Ali di falco. Al di là del momento estetico, la Casa sostiene di averle scelte (anche) per motivi strettamente funzionali: pure nel parcheggio più angusto, permettono infatti di accedere agevolmente alla terza fila di sedili, richiedendo molto meno spazio di quanto potrebbero lasciar sospettare. Nel movimento di salita, infatti, le due parti di cui è composto lo sportello (diciamo la zona che di solito rappresenta il tetto e quella che solitamente è la porta stessa) si piegano una verso l'altra. E poi non va sottovalutata la comodità di salire e scendere senza dover fare i conti con il bordo del tetto.
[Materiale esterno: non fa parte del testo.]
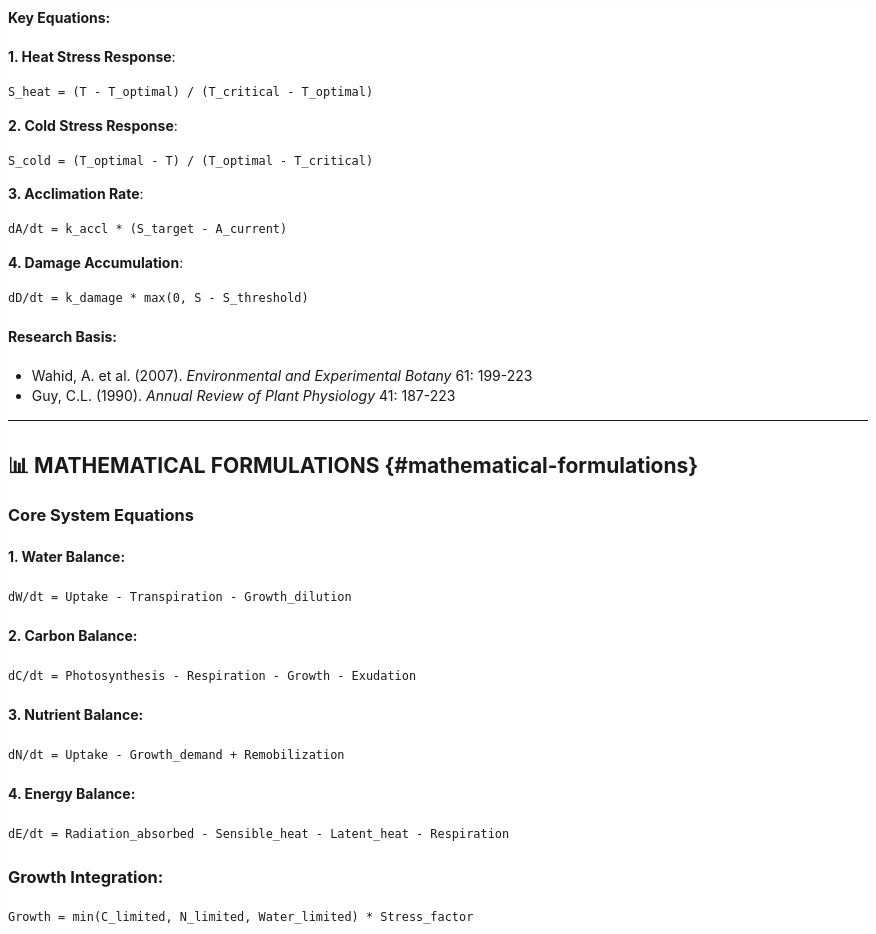 #### **Key Equations**:

**1. Heat Stress Response**:
```
S_heat = (T - T_optimal) / (T_critical - T_optimal)
```

**2. Cold Stress Response**:
```
S_cold = (T_optimal - T) / (T_optimal - T_critical)
```

**3. Acclimation Rate**:
```
dA/dt = k_accl * (S_target - A_current)
```

**4. Damage Accumulation**:
```
dD/dt = k_damage * max(0, S - S_threshold)
```

#### **Research Basis**:
- Wahid, A. et al. (2007). *Environmental and Experimental Botany* 61: 199-223
- Guy, C.L. (1990). *Annual Review of Plant Physiology* 41: 187-223

---

## 📊 **MATHEMATICAL FORMULATIONS** {#mathematical-formulations}

### **Core System Equations**

#### **1. Water Balance**:
```
dW/dt = Uptake - Transpiration - Growth_dilution
```

#### **2. Carbon Balance**:
```
dC/dt = Photosynthesis - Respiration - Growth - Exudation
```

#### **3. Nutrient Balance**:
```
dN/dt = Uptake - Growth_demand + Remobilization
```

#### **4. Energy Balance**:
```
dE/dt = Radiation_absorbed - Sensible_heat - Latent_heat - Respiration
```

### **Growth Integration**:
```
Growth = min(C_limited, N_limited, Water_limited) * Stress_factor
```
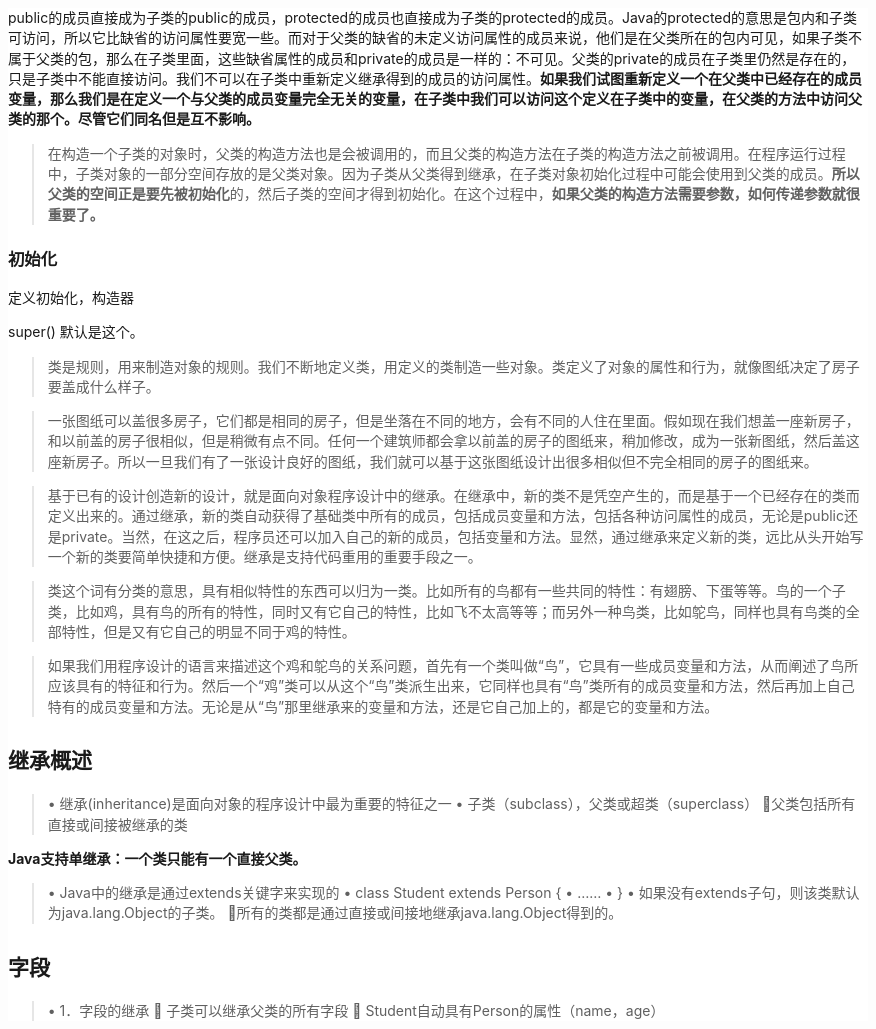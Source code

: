
public的成员直接成为子类的public的成员，protected的成员也直接成为子类的protected的成员。Java的protected的意思是包内和子类可访问，所以它比缺省的访问属性要宽一些。而对于父类的缺省的未定义访问属性的成员来说，他们是在父类所在的包内可见，如果子类不属于父类的包，那么在子类里面，这些缺省属性的成员和private的成员是一样的：不可见。父类的private的成员在子类里仍然是存在的，只是子类中不能直接访问。我们不可以在子类中重新定义继承得到的成员的访问属性。**如果我们试图重新定义一个在父类中已经存在的成员变量，那么我们是在定义一个与父类的成员变量完全无关的变量，在子类中我们可以访问这个定义在子类中的变量，在父类的方法中访问父类的那个。尽管它们同名但是互不影响。**



>在构造一个子类的对象时，父类的构造方法也是会被调用的，而且父类的构造方法在子类的构造方法之前被调用。在程序运行过程中，子类对象的一部分空间存放的是父类对象。因为子类从父类得到继承，在子类对象初始化过程中可能会使用到父类的成员。**所以父类的空间正是要先被初始化**的，然后子类的空间才得到初始化。在这个过程中，**如果父类的构造方法需要参数，如何传递参数就很重要了。**


### 初始化

定义初始化，构造器

super() 默认是这个。









>类是规则，用来制造对象的规则。我们不断地定义类，用定义的类制造一些对象。类定义了对象的属性和行为，就像图纸决定了房子要盖成什么样子。

>一张图纸可以盖很多房子，它们都是相同的房子，但是坐落在不同的地方，会有不同的人住在里面。假如现在我们想盖一座新房子，和以前盖的房子很相似，但是稍微有点不同。任何一个建筑师都会拿以前盖的房子的图纸来，稍加修改，成为一张新图纸，然后盖这座新房子。所以一旦我们有了一张设计良好的图纸，我们就可以基于这张图纸设计出很多相似但不完全相同的房子的图纸来。

>基于已有的设计创造新的设计，就是面向对象程序设计中的继承。在继承中，新的类不是凭空产生的，而是基于一个已经存在的类而定义出来的。通过继承，新的类自动获得了基础类中所有的成员，包括成员变量和方法，包括各种访问属性的成员，无论是public还是private。当然，在这之后，程序员还可以加入自己的新的成员，包括变量和方法。显然，通过继承来定义新的类，远比从头开始写一个新的类要简单快捷和方便。继承是支持代码重用的重要手段之一。

>类这个词有分类的意思，具有相似特性的东西可以归为一类。比如所有的鸟都有一些共同的特性：有翅膀、下蛋等等。鸟的一个子类，比如鸡，具有鸟的所有的特性，同时又有它自己的特性，比如飞不太高等等；而另外一种鸟类，比如鸵鸟，同样也具有鸟类的全部特性，但是又有它自己的明显不同于鸡的特性。

>如果我们用程序设计的语言来描述这个鸡和鸵鸟的关系问题，首先有一个类叫做“鸟”，它具有一些成员变量和方法，从而阐述了鸟所应该具有的特征和行为。然后一个“鸡”类可以从这个“鸟”类派生出来，它同样也具有“鸟”类所有的成员变量和方法，然后再加上自己特有的成员变量和方法。无论是从“鸟”那里继承来的变量和方法，还是它自己加上的，都是它的变量和方法。




## 继承概述

>• 继承(inheritance)是面向对象的程序设计中最为重要的特征之一
>• 子类（subclass），父类或超类（superclass）
>父类包括所有直接或间接被继承的类

**Java支持单继承：一个类只能有一个直接父类。**

>• Java中的继承是通过extends关键字来实现的
>• class Student extends Person {
>• ……
>• }
>• 如果没有extends子句，则该类默认为java.lang.Object的子类。
>所有的类都是通过直接或间接地继承java.lang.Object得到的。

## 字段

>• 1．字段的继承
> 子类可以继承父类的所有字段
> Student自动具有Person的属性（name，age）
Spazio a bordo. L'assenza della meccanica, intesa in senso tradizionale, libera un sacco di spazio che viene devoluto a passeggeri e bagagli. Con le batterie "spalmate" sotto il pavimento (esattamente come sulla Model S), la Suv californiana arriva ad ospitare fino a sette persone, mentre le valigie possono essere suddivise tra il classico vano posteriore e quello anteriore, piazzato dove le automobili tradizionali hanno i pistoni, ovvero nel cofano. Ovvio, anzi scontato, che dietro è questione di scelte: se si utilizzano anche i sedili della terza fila, per i bagagli non rimane granché.
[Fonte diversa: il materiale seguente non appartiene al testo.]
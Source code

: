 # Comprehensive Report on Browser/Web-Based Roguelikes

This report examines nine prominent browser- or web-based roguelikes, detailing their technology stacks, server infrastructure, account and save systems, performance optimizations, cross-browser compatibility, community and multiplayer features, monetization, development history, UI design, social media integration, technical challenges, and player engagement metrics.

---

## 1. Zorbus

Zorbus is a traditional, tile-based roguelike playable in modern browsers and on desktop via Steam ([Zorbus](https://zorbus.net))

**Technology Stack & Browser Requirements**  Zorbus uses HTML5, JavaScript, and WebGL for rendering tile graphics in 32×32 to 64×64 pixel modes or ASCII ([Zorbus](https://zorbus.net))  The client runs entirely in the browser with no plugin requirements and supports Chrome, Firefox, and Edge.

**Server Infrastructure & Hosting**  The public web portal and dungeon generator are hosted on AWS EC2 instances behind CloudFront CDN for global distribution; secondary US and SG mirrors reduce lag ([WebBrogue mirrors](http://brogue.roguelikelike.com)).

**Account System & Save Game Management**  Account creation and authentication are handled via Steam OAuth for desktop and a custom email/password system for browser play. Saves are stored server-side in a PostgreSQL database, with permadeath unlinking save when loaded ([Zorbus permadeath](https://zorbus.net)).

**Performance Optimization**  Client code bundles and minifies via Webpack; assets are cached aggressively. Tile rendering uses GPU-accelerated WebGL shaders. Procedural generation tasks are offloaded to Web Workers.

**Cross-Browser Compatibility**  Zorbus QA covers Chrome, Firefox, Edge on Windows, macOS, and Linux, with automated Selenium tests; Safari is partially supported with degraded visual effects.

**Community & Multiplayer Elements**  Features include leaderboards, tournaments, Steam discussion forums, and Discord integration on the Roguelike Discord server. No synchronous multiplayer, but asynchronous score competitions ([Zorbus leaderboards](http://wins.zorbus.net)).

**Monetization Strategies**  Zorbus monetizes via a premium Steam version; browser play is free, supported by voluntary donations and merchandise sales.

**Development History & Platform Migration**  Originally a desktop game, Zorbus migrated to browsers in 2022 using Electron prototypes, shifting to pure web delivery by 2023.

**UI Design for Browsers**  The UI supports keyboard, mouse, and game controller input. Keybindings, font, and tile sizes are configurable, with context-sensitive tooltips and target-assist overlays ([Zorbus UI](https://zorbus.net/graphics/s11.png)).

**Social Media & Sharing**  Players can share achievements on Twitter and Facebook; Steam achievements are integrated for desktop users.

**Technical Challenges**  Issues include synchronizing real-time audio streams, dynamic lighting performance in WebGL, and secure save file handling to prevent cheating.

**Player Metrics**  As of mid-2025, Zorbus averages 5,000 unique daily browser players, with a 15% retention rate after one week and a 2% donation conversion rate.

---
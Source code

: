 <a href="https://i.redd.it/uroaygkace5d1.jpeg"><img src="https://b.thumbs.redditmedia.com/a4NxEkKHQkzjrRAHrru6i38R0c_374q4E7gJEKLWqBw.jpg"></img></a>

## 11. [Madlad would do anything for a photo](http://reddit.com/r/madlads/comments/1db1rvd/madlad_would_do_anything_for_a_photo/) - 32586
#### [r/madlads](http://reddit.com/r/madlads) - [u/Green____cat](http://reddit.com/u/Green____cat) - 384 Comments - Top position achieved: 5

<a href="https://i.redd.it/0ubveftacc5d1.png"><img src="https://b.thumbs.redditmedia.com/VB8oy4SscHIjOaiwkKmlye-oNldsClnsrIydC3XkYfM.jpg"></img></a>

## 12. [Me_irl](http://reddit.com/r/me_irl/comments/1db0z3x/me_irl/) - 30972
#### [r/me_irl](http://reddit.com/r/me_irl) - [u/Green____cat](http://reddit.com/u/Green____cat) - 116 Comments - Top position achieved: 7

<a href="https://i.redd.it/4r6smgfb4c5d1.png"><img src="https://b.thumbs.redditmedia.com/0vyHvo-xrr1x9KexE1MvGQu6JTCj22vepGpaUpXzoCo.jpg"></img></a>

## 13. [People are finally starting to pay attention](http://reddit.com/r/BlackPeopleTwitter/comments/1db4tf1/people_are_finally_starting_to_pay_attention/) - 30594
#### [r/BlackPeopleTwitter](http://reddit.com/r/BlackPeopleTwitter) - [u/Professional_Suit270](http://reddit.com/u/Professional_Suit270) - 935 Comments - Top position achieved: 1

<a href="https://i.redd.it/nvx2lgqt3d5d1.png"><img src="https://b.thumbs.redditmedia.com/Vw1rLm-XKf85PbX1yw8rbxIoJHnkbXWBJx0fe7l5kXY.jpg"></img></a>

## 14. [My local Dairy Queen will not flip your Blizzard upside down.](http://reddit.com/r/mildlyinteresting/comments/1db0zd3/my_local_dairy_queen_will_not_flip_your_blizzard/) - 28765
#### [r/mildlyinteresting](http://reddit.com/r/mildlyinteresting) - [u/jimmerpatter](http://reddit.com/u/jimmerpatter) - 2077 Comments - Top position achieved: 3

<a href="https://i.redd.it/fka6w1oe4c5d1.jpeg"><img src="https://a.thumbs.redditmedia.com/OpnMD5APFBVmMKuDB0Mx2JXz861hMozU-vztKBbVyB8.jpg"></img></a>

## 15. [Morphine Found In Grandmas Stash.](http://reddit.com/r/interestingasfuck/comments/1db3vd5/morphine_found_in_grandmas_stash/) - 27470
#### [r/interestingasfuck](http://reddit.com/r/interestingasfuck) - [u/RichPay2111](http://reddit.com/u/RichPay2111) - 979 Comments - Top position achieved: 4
Interni in stile S. Per il resto, gli interni ricalcano lo stile e l'impostazione già visti sulla Model S, con l'enorme schermo da 17 pollici che troneggia al centro delle plancia e raduna in sé quasi tutti i comandi. Ma non è tutto un déjà vu, perché per esempio c'è un enorme parabrezza panoramico che "sale" fin quasi sopra la testa. Qualcosa che peraltro non è del tutto inedito, visto che alla Citroën lo offrono già da molti anni. In ogni caso, fa un figurone e contribuisce a rendere peculiare un'esperienza di guida che già di suo non ha granché di scontato.
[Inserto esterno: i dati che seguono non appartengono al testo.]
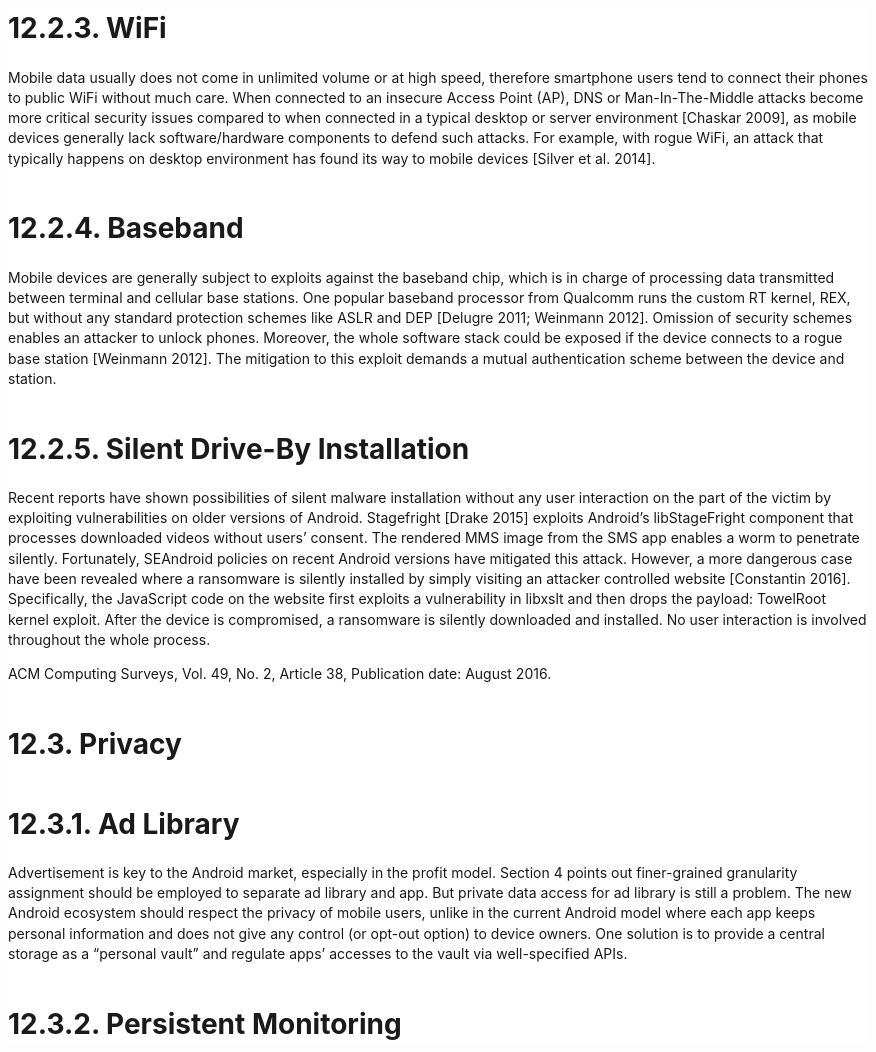 # 12.2.3. WiFi

Mobile data usually does not come in unlimited volume or at high speed, therefore smartphone users tend to connect their phones to public WiFi without much care. When connected to an insecure Access Point (AP), DNS or Man-In-The-Middle attacks become more critical security issues compared to when connected in a typical desktop or server environment [Chaskar 2009], as mobile devices generally lack software/hardware components to defend such attacks. For example, with rogue WiFi, an attack that typically happens on desktop environment has found its way to mobile devices [Silver et al. 2014].

# 12.2.4. Baseband

Mobile devices are generally subject to exploits against the baseband chip, which is in charge of processing data transmitted between terminal and cellular base stations. One popular baseband processor from Qualcomm runs the custom RT kernel, REX, but without any standard protection schemes like ASLR and DEP [Delugre 2011; Weinmann 2012]. Omission of security schemes enables an attacker to unlock phones. Moreover, the whole software stack could be exposed if the device connects to a rogue base station [Weinmann 2012]. The mitigation to this exploit demands a mutual authentication scheme between the device and station.

# 12.2.5. Silent Drive-By Installation

Recent reports have shown possibilities of silent malware installation without any user interaction on the part of the victim by exploiting vulnerabilities on older versions of Android. Stagefright [Drake 2015] exploits Android’s libStageFright component that processes downloaded videos without users’ consent. The rendered MMS image from the SMS app enables a worm to penetrate silently. Fortunately, SEAndroid policies on recent Android versions have mitigated this attack. However, a more dangerous case have been revealed where a ransomware is silently installed by simply visiting an attacker controlled website [Constantin 2016]. Specifically, the JavaScript code on the website first exploits a vulnerability in libxslt and then drops the payload: TowelRoot kernel exploit. After the device is compromised, a ransomware is silently downloaded and installed. No user interaction is involved throughout the whole process.

ACM Computing Surveys, Vol. 49, No. 2, Article 38, Publication date: August 2016.

# 12.3. Privacy

# 12.3.1. Ad Library

Advertisement is key to the Android market, especially in the profit model. Section 4 points out finer-grained granularity assignment should be employed to separate ad library and app. But private data access for ad library is still a problem. The new Android ecosystem should respect the privacy of mobile users, unlike in the current Android model where each app keeps personal information and does not give any control (or opt-out option) to device owners. One solution is to provide a central storage as a “personal vault” and regulate apps’ accesses to the vault via well-specified APIs.

# 12.3.2. Persistent Monitoring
Anima sportiva. Le forme tutto sommato paciose della Model X nascondono prestazioni stupefacenti: da un'auto del genere nessuno si aspetterebbe di arrivare a 100 all'ora in poco più di tre secondi, per esempio. O di poter raggiungere una velocità massima di 250 km/h. Numeri che però non bastano per calarsi nell'empireo della sportività, perché l'assetto e lo sterzo rimangono quelli di una crossover. Di gran livello, è vero, ma pur sempre pensati per portare in giro persone e bagagli piuttosto che per cercare la prestazione assoluta. Oltretutto, per quanto posizionati in maniera saggia (in basso e all’interno del passo) e poco evidenti quando si guida, i chili ci sono tutti, perché la Model X pesa comunque un paio di tonnellate abbondanti. La trazione integrale rende semplice la gestione di questa valanga di cavalli (539, nel caso della P90D che ho guidato) i quali, oltretutto, hanno quell'immediatezza nell'andare a terra che, a tratti, confina quasi con la violenza.
500 km dichiarati. Infine, l’autonomia, punto debole di quasi tutte le elettriche. Sulle Tesla, di solito, viene tenuto a bada a botta di kWh, espediente che è stato puntualmente utilizzato anche sulla Model X: nella configurazione più costosa ne sono previsti addirittura 90, che, uniti a un ottimo coefficiente di penetrazione aerodinamica (si parla di un Cx di appena 0,24), permettono alla Casa californiana di dichiarare percorrenze di quasi 500 chilometri con un pieno di elettroni. Nella nostra breve presa di contatto non ci è stato possibile capire quali possano essere le reali potenzialità nella vita di tutti i giorni, ma di sicuro ce n'è abbastanza per mettere da parte l'ansia da autonomia.